The Chinese man listens to music which sounds like Peking opera, and the Iranian man on the bus may well be listening to performance on an oud.
The fascinating oud
I think the oud has an especially sad, wild sound. It is a short-neck lute-type, pear-shaped, fretless stringed instrument, usually with 11 strings grouped in six courses, but some models have five or seven courses, with 10 or 13 strings respectively. It has no frets and a smaller neck than a Western lute. Ouds of various types have been used in the Middle East, North Africa (particularly the Maghreb, Egypt and Somalia), and Central Asia for thousands of years. Modern-day ouds fall into three categories: Arabian, Turkish, and Persian, the latter also being known as barbat. The Iraqi oud, Egyptian oud and Syrian oud are all grouped under the category of Arabian oud.
The oud in Limbo
I wish I could tell you exactly which oud Omar has in the film, and exactly how it is tuned, but I have no idea. But I do not think that the director and screenwriter, Ben Sharrock, meant for the viewer to go doing a forensic analysis of just the oud performances and compositions on the soundtrack. The soundtrack is composed by Hutch Demouilpied, and the outstanding track is an oud composition called An Alif/An apex, performed by Khyam Allami.
I think that Demouilpied just wanted the sound of the oud to represent Omar’s grief, loneliness and loss. It is such a worthwhile film to watch, so beautiful. I really recommend that you do if you can get a hold of it. It shows how music lives in people’s souls, and that certain instruments – and the music they play on them – are their voices.
As Sharrock explains:
“I think, the thing about the Oud, it always felt to me like a perfect metaphor, because it is sort of embodies Omar’s culture and his family in Syria. It’s what he is physically carrying with him so the Oud is his identity and the Oud is out of tune, and he can’t play the Oud and he is missing his identity. When Farhad says ‘well it’s like you are carrying your soul in a coffin’ it literally is his soul and he is carrying it around in a coffin.” – Ben Sharrock
Being True to One’s Self: Ben Sharrock Discusses “Limbo”, in NotebooK Interview, Oct. 11, 2021, mubi.com (retrieved May 10, 2022)
Using the oud in a composition
I have been fascinated by the sound of the oud since an Iranian-born colleague had recommended the music of Mohammad-Reza Shajarian. I tried to incorporate the instrument into my compositions on my album, Thermós. It was difficult because the oud’s turning and scale is very different to that of a piano, and it has a slight twanging sound almost as if it echoes a fraction off the key.

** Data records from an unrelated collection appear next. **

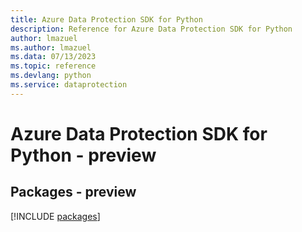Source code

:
 ```yaml
---
title: Azure Data Protection SDK for Python
description: Reference for Azure Data Protection SDK for Python
author: lmazuel
ms.author: lmazuel
ms.data: 07/13/2023
ms.topic: reference
ms.devlang: python
ms.service: dataprotection
---
```

# Azure Data Protection SDK for Python - preview
## Packages - preview
[!INCLUDE [packages](data-protection-index.md)]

Here is a clip of a scale played on an oud:
In any case, after struggling for a long time, I managed to get the oud and the piano and the guitars to harmonize in this composition, called The Empty Quarter, from the album, Thermós:
It is strange to me how, when a professional musician performs on an oud, it sounds so much like jazz – so many complicated variations, so many arpeggios up and down the scale, so many twinkling, dazzling notes. And yet, at the same time, it is melancholy.
Which song represents your homeland?
I am still thinking about which song, or which instrument, best represents the country where I grew up, South Africa. It is not known for its great composers. I think perhaps…the music of Johnny Clegg (The White Zulu) and his bands Savuka and Juluka, specifically the absolutely heart-rending Asimbonanga. I cannot listen to any of their songs now, because when I do, I feel like my heart is breaking. (Oh, darn it – just had to test that link to Asimbonanga and now the Onion Ninjas are attacking.) Which song does that to you?